■ Records for the task
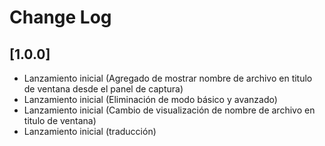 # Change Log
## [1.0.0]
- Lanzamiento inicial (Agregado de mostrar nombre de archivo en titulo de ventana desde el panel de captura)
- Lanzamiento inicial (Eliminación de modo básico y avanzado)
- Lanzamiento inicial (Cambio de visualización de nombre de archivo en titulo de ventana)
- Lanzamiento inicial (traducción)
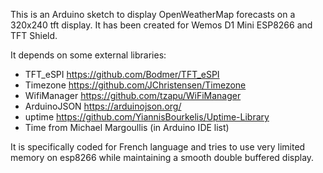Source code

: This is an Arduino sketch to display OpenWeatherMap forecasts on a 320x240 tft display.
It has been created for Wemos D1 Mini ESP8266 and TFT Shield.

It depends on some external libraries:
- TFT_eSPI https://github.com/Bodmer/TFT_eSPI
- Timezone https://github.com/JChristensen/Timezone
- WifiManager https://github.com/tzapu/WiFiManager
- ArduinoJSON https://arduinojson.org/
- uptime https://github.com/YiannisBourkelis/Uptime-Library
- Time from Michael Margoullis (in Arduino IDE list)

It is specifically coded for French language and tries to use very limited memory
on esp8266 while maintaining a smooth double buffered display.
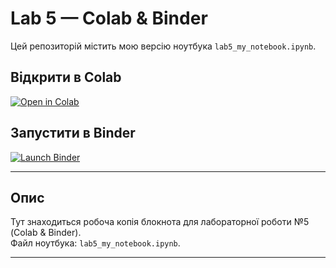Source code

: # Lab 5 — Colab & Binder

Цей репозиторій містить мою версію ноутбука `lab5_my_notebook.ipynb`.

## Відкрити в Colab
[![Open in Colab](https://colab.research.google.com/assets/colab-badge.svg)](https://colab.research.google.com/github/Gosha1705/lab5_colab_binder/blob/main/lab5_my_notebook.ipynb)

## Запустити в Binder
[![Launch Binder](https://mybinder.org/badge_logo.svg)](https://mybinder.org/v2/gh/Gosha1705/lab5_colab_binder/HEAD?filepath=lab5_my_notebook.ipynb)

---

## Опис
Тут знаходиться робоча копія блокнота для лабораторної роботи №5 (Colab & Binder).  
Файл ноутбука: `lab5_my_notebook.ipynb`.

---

■ Exercise description
Give the listing again exactly, but omit each image.

■ Response
 # Change Log
## [1.0.0]
- Lanzamiento inicial (Agregado de mostrar nombre de archivo en titulo de ventana desde el panel de captura)
- Lanzamiento inicial (Eliminación de modo básico y avanzado)
- Lanzamiento inicial (Cambio de visualización de nombre de archivo en titulo de ventana)
- Lanzamiento inicial (traducción)
Source code

: This is an Arduino sketch to display OpenWeatherMap forecasts on a 320x240 tft display.
It has been created for Wemos D1 Mini ESP8266 and TFT Shield.

It depends on some external libraries:
- TFT_eSPI https://github.com/Bodmer/TFT_eSPI
- Timezone https://github.com/JChristensen/Timezone
- WifiManager https://github.com/tzapu/WiFiManager
- ArduinoJSON https://arduinojson.org/
- uptime https://github.com/YiannisBourkelis/Uptime-Library
- Time from Michael Margoullis (in Arduino IDE list)

It is specifically coded for French language and tries to use very limited memory
on esp8266 while maintaining a smooth double buffered display.
Source code

: # Lab 5 — Colab & Binder

Цей репозиторій містить мою версію ноутбука `lab5_my_notebook.ipynb`.

## Відкрити в Colab
[![Open in Colab](https://colab.research.google.com/assets/colab-badge.svg)](https://colab.research.google.com/github/Gosha1705/lab5_colab_binder/blob/main/lab5_my_notebook.ipynb)

## Запустити в Binder
[![Launch Binder](https://mybinder.org/badge_logo.svg)](https://mybinder.org/v2/gh/Gosha1705/lab5_colab_binder/HEAD?filepath=lab5_my_notebook.ipynb)

---

## Опис
Тут знаходиться робоча копія блокнота для лабораторної роботи №5 (Colab & Binder).  
Файл ноутбука: `lab5_my_notebook.ipynb`.

---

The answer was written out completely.